The following examples show how repetition is used to parse statement sequences and comma-separated expression lists.
lazy val stmtseq = "{" ~> rep (stmt) <~ "}"
lazy val explist = repsep (exp, ",")
The combinators described so far are sufficient to recognise most structures. Often, however, the value returned by a parser is not exactly what is needed. For example, it is common to require an abstract syntax tree (AST) from a parse, rather than generic structures such as tuples and lists.
The ^^
method is used to transform the result of a successful parse.
If p
is a parser, p ^^ f
produces a parser that recognises what
p
does, and if p
is successful, applies f
to the result of p
.
abstract class Parser[+T] ... {
def ^^[U] (f : T => U) : Parser[U]
}
The following extensions of examples given earlier show how ^^
is
used to construct AST nodes for successfully parsed constructs.

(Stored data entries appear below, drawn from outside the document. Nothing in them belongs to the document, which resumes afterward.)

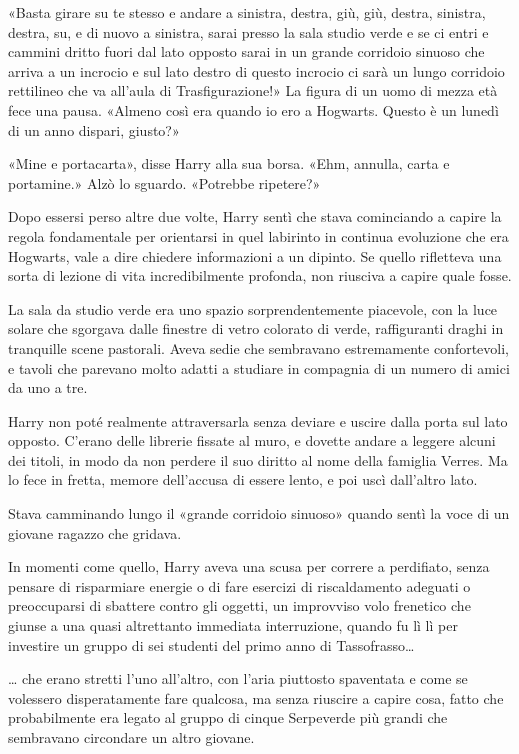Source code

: «Basta girare su te stesso e andare a sinistra, destra, giù, giù, destra, sinistra, destra, su, e di nuovo a sinistra, sarai presso la sala studio verde e se ci entri e cammini dritto fuori dal lato opposto sarai in un grande corridoio sinuoso che arriva a un incrocio e sul lato destro di questo incrocio ci sarà un lungo corridoio rettilineo che va all’aula di Trasfigurazione!» La figura di un uomo di mezza età fece una pausa. «Almeno così era quando io ero a Hogwarts. Questo è un lunedì di un anno dispari, giusto?»

«Mine e portacarta», disse Harry alla sua borsa. «Ehm, annulla, carta e portamine.» Alzò lo sguardo. «Potrebbe ripetere?»

Dopo essersi perso altre due volte, Harry sentì che stava cominciando a capire la regola fondamentale per orientarsi in quel labirinto in continua evoluzione che era Hogwarts, vale a dire chiedere informazioni a un dipinto. Se quello rifletteva una sorta di lezione di vita incredibilmente profonda, non riusciva a capire quale fosse.

La sala da studio verde era uno spazio sorprendentemente piacevole, con la luce solare che sgorgava dalle finestre di vetro colorato di verde, raffiguranti draghi in tranquille scene pastorali. Aveva sedie che sembravano estremamente confortevoli, e tavoli che parevano molto adatti a studiare in compagnia di un numero di amici da uno a tre.

Harry non poté realmente attraversarla senza deviare e uscire dalla porta sul lato opposto. C’erano delle librerie fissate al muro, e dovette andare a leggere alcuni dei titoli, in modo da non perdere il suo diritto al nome della famiglia Verres. Ma lo fece in fretta, memore dell’accusa di essere lento, e poi uscì dall’altro lato.

Stava camminando lungo il «grande corridoio sinuoso» quando sentì la voce di un giovane ragazzo che gridava.

In momenti come quello, Harry aveva una scusa per correre a perdifiato, senza pensare di risparmiare energie o di fare esercizi di riscaldamento adeguati o preoccuparsi di sbattere contro gli oggetti, un improvviso volo frenetico che giunse a una quasi altrettanto immediata interruzione, quando fu lì lì per investire un gruppo di sei studenti del primo anno di Tassofrasso…

… che erano stretti l’uno all’altro, con l’aria piuttosto spaventata e come se volessero disperatamente fare qualcosa, ma senza riuscire a capire cosa, fatto che probabilmente era legato al gruppo di cinque Serpeverde più grandi che sembravano circondare un altro giovane.

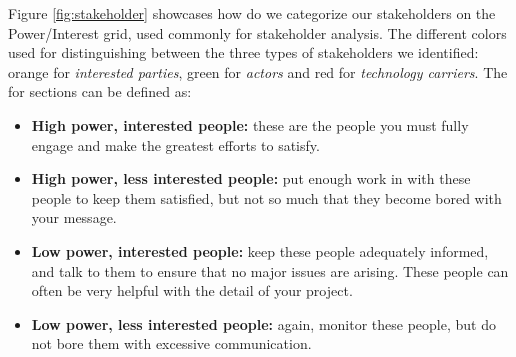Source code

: Figure \ref{fig:stakeholder} showcases how do we categorize our stakeholders on the Power/Interest grid, used commonly for stakeholder analysis.
The different colors used for distinguishing between the three types of stakeholders we identified: orange for \textit{interested parties}, green for \textit{actors} and red for \textit{technology carriers}.
The for sections can be defined as:
\begin{itemize}
	\item \textbf{High power, interested people:} these are the people you must fully engage and make the greatest efforts to satisfy.
	\item \textbf{High power, less interested people:} put enough work in with these people to keep them satisfied, but not so much that they become bored with your message.
	\item \textbf{Low power, interested people:} keep these people adequately informed, and talk to them to ensure that no major issues are arising. These people can often be very helpful with the detail of your project.
	\item \textbf{Low power, less interested people:} again, monitor these people, but do not bore them with excessive communication.
\end{itemize}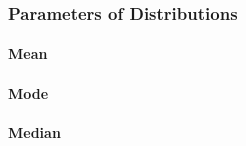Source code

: 



\subsubsection{Parameters of Distributions}

\paragraph{Mean}






\paragraph{Mode}

\paragraph{Median}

case class Seqn (ss : Seq[Stmt]) extends Stmt
lazy val stmtseq : Parser[Seqn] =
"{" ~> (stmt*) <~ "}" ^^ Seqn
case class Asgn (s : Idn, e : Exp) extends Stmt
lazy val asgnStmt : Parser[Asgn] =
idn ~ ("=" ~> exp) <~ ";" ^^
{ case s ~ e => Asgn (s, e) }
case class While (e : Exp, b : Stmt) extends Stmt
lazy val whileStmt : Parser[While] =
("while" ~> "(" ~> exp <~ ")") ~ stmt ^^
{ case e ~ b => While (e, b) }
case class Num (d : Double) extends Exp
lazy val double : Parser[Num] =
("""[0-9]+\.[0-9]+""") ^^ { case s => Num (s.toDouble) }
In the first example, the Seqn
constructor can be used directly
since the parser produces a single value. In the others, a pattern
matching anonymous function is used to decompose the tuple returned by
the parser so that its components can be used to construct an
appropriate AST node.
The ^^^
method can be used to return a constant value from a parser,
which is sometimes useful for constant leaf nodes in the AST.
The classes Seqn
, Asgn
, While
and Num
are case classes, which
makes it easy to create instances as shown. It is tempting to use case
objects for constant nodes, but this practice should be avoided when
building an AST, since the resulting structure will be a graph, not a
tree because the case object leaves will be shared.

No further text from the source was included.